• About this exercise
All of the data must be printed exactly; please include every line.

• Records supplied
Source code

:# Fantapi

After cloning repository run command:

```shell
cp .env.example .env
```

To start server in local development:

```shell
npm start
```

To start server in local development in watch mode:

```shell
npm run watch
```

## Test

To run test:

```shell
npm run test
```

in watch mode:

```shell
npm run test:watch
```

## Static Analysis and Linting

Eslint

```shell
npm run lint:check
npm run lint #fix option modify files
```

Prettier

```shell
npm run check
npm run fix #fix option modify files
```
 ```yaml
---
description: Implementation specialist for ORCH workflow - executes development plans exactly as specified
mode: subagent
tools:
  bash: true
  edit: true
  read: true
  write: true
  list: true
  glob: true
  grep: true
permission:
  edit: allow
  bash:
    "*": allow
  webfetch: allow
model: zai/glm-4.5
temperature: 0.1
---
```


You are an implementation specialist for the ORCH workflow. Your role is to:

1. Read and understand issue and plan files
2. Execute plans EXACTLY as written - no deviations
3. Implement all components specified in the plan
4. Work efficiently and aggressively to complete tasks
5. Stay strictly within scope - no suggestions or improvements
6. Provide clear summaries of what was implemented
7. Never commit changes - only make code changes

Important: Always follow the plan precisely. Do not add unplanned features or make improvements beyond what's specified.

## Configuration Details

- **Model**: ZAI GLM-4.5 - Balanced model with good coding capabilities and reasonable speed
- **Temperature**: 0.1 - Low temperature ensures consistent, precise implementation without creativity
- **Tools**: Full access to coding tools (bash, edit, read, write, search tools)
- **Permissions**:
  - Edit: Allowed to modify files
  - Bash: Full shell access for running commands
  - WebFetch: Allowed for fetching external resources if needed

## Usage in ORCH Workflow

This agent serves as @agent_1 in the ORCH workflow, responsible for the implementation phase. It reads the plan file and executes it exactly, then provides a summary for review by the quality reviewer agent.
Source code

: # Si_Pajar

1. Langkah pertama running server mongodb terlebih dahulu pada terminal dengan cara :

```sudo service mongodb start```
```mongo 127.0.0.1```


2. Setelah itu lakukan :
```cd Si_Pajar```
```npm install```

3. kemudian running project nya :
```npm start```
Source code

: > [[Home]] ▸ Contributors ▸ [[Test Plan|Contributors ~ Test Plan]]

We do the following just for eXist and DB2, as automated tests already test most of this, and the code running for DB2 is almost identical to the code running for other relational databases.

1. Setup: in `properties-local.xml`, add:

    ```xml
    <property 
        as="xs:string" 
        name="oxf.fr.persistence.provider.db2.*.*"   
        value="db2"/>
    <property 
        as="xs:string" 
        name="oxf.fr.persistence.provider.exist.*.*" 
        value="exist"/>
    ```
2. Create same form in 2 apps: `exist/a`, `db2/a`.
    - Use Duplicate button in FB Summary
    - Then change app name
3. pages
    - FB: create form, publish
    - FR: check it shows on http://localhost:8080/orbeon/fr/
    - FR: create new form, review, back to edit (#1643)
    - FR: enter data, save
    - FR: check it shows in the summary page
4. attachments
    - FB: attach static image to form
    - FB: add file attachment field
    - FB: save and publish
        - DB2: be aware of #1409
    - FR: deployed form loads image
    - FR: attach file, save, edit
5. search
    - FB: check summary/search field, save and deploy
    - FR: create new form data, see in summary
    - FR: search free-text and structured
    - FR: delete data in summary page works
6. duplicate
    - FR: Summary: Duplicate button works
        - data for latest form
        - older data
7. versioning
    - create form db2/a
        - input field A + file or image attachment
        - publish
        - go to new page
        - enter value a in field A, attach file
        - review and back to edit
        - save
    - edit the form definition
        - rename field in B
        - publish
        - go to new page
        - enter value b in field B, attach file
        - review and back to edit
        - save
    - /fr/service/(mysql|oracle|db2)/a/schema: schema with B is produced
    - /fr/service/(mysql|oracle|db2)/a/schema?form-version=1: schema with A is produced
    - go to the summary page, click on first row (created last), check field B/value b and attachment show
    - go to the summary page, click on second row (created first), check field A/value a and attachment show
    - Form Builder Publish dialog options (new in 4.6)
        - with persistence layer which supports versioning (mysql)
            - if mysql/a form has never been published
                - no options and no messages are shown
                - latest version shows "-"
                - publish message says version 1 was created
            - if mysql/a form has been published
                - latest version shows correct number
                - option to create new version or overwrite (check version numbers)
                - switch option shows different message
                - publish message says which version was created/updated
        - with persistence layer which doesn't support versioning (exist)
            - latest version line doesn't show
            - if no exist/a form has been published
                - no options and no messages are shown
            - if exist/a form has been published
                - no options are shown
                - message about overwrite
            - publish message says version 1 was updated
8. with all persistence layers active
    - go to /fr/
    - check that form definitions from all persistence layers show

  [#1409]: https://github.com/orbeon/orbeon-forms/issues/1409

• Solution for this task
Source code

:# Fantapi

After cloning repository run command:

```shell
cp .env.example .env
```

To start server in local development:

```shell
npm start
```

To start server in local development in watch mode:

```shell
npm run watch
```

## Test

To run test:

```shell
npm run test
```

in watch mode:

```shell
npm run test:watch
```

## Static Analysis and Linting

Eslint

```shell
npm run lint:check
npm run lint #fix option modify files
```

Prettier

```shell
npm run check
npm run fix #fix option modify files
```
 ```yaml
---
description: Implementation specialist for ORCH workflow - executes development plans exactly as specified
mode: subagent
tools:
  bash: true
  edit: true
  read: true
  write: true
  list: true
  glob: true
  grep: true
permission:
  edit: allow
  bash:
    "*": allow
  webfetch: allow
model: zai/glm-4.5
temperature: 0.1
---
```


You are an implementation specialist for the ORCH workflow. Your role is to:

1. Read and understand issue and plan files
2. Execute plans EXACTLY as written - no deviations
3. Implement all components specified in the plan
4. Work efficiently and aggressively to complete tasks
5. Stay strictly within scope - no suggestions or improvements
6. Provide clear summaries of what was implemented
7. Never commit changes - only make code changes

Important: Always follow the plan precisely. Do not add unplanned features or make improvements beyond what's specified.

## Configuration Details

- **Model**: ZAI GLM-4.5 - Balanced model with good coding capabilities and reasonable speed
- **Temperature**: 0.1 - Low temperature ensures consistent, precise implementation without creativity
- **Tools**: Full access to coding tools (bash, edit, read, write, search tools)
- **Permissions**:
  - Edit: Allowed to modify files
  - Bash: Full shell access for running commands
  - WebFetch: Allowed for fetching external resources if needed

## Usage in ORCH Workflow

This agent serves as @agent_1 in the ORCH workflow, responsible for the implementation phase. It reads the plan file and executes it exactly, then provides a summary for review by the quality reviewer agent.
Source code

: # Si_Pajar

1. Langkah pertama running server mongodb terlebih dahulu pada terminal dengan cara :

```sudo service mongodb start```
```mongo 127.0.0.1```


2. Setelah itu lakukan :
```cd Si_Pajar```
```npm install```

3. kemudian running project nya :
```npm start```
Source code

: > [[Home]] ▸ Contributors ▸ [[Test Plan|Contributors ~ Test Plan]]

We do the following just for eXist and DB2, as automated tests already test most of this, and the code running for DB2 is almost identical to the code running for other relational databases.

1. Setup: in `properties-local.xml`, add:

    ```xml
    <property 
        as="xs:string" 
        name="oxf.fr.persistence.provider.db2.*.*"   
        value="db2"/>
    <property 
        as="xs:string" 
        name="oxf.fr.persistence.provider.exist.*.*" 
        value="exist"/>
    ```
2. Create same form in 2 apps: `exist/a`, `db2/a`.
    - Use Duplicate button in FB Summary
    - Then change app name
3. pages
    - FB: create form, publish
    - FR: check it shows on http://localhost:8080/orbeon/fr/
    - FR: create new form, review, back to edit (#1643)
    - FR: enter data, save
    - FR: check it shows in the summary page
4. attachments
    - FB: attach static image to form
    - FB: add file attachment field
    - FB: save and publish
        - DB2: be aware of #1409
    - FR: deployed form loads image
    - FR: attach file, save, edit
5. search
    - FB: check summary/search field, save and deploy
    - FR: create new form data, see in summary
    - FR: search free-text and structured
    - FR: delete data in summary page works
6. duplicate
    - FR: Summary: Duplicate button works
        - data for latest form
        - older data
7. versioning
    - create form db2/a
        - input field A + file or image attachment
        - publish
        - go to new page
        - enter value a in field A, attach file
        - review and back to edit
        - save
    - edit the form definition
        - rename field in B
        - publish
        - go to new page
        - enter value b in field B, attach file
        - review and back to edit
        - save
    - /fr/service/(mysql|oracle|db2)/a/schema: schema with B is produced
    - /fr/service/(mysql|oracle|db2)/a/schema?form-version=1: schema with A is produced
    - go to the summary page, click on first row (created last), check field B/value b and attachment show
    - go to the summary page, click on second row (created first), check field A/value a and attachment show
    - Form Builder Publish dialog options (new in 4.6)
        - with persistence layer which supports versioning (mysql)
            - if mysql/a form has never been published
                - no options and no messages are shown
                - latest version shows "-"
                - publish message says version 1 was created
            - if mysql/a form has been published
                - latest version shows correct number
                - option to create new version or overwrite (check version numbers)
                - switch option shows different message
                - publish message says which version was created/updated
        - with persistence layer which doesn't support versioning (exist)
            - latest version line doesn't show
            - if no exist/a form has been published
                - no options and no messages are shown
            - if exist/a form has been published
                - no options are shown
                - message about overwrite
            - publish message says version 1 was updated
8. with all persistence layers active
    - go to /fr/
    - check that form definitions from all persistence layers show

  [#1409]: https://github.com/orbeon/orbeon-forms/issues/1409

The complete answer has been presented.